31 Oct, 2008, quixadhal wrote in the 21st comment:
Votes: 0
Skol said:
Sounds like it's referring to the victim after the damage has been done, so the victim is dead and then not in a room (extracted) so the room is NULL (0x0 in the gdb backtrace). What I would do is put a check in the bool 'can_see' that if the victim's room , or the player's room doesn't exist, return FALSE.

ie.
if (victim->in_room == NULL || ch->in_room == NULL)
return FALSE;


Actually, I was just thinking about this, this morning. Years ago, I would have agreed with you, and in fact my old MUD has lots of extra sanity checks that try to return "the right answer" when something isn't there, thus avoiding a crash. In those days, I shared the mindset that a crash is something to be avoided at all costs.

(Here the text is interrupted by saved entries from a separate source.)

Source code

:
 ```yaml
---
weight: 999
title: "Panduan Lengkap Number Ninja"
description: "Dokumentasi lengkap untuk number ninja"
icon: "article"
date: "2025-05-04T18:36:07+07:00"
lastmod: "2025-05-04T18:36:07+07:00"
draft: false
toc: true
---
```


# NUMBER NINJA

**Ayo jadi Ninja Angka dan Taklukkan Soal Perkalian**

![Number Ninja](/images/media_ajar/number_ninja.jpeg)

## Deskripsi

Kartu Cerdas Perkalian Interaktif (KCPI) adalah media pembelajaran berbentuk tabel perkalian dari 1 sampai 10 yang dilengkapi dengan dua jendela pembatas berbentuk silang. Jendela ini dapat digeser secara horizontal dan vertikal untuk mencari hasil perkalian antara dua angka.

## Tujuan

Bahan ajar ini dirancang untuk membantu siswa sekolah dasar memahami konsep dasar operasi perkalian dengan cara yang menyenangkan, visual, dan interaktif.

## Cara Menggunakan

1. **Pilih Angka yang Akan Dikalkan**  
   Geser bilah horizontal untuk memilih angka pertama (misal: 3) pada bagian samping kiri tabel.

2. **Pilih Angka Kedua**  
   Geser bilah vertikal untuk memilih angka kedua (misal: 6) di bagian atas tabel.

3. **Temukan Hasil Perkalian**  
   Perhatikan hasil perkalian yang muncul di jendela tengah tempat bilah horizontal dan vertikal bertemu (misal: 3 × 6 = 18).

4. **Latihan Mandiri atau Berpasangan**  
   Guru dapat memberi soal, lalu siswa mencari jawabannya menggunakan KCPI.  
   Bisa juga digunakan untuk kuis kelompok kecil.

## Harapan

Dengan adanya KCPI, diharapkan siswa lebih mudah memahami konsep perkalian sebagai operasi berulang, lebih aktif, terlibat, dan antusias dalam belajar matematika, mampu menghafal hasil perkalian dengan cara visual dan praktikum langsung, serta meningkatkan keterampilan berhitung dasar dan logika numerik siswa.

Now, I'm far more inclined to only put such checks into things where they get used in a wide variety of circumstances. Unless you're running a mission critical system (one where lives, or decades of work, are at stake), I prefer having the game crash when the impossible happens. Read that again. :)

The DikuMUD system was designed to always have characters (player or NPC) be contained in a room. That's why rooms like "The Void" exist, because if you can't figure out where to put someone, you have to put them somewhere. Given that design, it's not appropriate to check if ch->in_room is NULL, because it should never happen. You should extract a character and immediately put them into some other room. If you do anything else in that undefined state, you should either do all the checking yourself, or rethink if you really need to do it there, OR do all the work of redesigning the system.

Having said all that, I'm of the opinion that extract_char() is being called too early, and that whatever other processing is happening should happen before that call, or should be delayed until they're restored to whatever destination that game's death system sends them to.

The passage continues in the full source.